■ Problem statement
In how many lines of the data below does the word "Categories" appear? Reply with the number and nothing more.

▼

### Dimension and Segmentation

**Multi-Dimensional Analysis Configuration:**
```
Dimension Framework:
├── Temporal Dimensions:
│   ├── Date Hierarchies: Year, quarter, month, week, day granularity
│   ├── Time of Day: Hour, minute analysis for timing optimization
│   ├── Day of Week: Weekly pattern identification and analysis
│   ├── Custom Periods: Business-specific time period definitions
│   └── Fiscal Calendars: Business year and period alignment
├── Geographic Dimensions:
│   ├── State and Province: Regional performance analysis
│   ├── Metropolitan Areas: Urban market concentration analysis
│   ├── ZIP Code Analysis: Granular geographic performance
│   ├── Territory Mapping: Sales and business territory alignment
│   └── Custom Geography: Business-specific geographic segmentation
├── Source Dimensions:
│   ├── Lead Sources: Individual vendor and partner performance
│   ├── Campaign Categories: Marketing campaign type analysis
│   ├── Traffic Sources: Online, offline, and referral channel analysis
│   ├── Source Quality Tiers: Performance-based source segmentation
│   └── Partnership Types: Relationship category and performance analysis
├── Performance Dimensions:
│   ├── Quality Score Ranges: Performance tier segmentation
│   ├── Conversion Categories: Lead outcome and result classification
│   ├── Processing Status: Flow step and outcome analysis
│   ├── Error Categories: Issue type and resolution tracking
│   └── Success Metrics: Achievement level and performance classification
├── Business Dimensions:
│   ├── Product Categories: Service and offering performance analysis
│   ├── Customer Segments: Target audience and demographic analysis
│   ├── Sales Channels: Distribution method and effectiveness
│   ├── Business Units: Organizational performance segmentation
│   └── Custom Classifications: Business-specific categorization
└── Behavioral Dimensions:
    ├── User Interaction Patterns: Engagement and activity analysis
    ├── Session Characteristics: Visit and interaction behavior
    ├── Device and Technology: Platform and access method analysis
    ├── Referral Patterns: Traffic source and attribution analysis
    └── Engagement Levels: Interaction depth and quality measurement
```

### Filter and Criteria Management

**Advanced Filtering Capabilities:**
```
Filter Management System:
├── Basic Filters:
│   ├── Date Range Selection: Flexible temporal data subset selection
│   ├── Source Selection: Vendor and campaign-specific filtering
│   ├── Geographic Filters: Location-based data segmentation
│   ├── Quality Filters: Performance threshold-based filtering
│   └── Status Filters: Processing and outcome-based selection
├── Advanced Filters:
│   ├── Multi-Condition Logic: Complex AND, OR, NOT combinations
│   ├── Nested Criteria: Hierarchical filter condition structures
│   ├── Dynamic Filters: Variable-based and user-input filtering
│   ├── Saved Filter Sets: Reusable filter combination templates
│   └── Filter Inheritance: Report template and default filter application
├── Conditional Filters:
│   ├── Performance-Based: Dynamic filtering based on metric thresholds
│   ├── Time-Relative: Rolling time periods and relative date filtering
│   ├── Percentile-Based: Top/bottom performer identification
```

▲

■ Task solution
4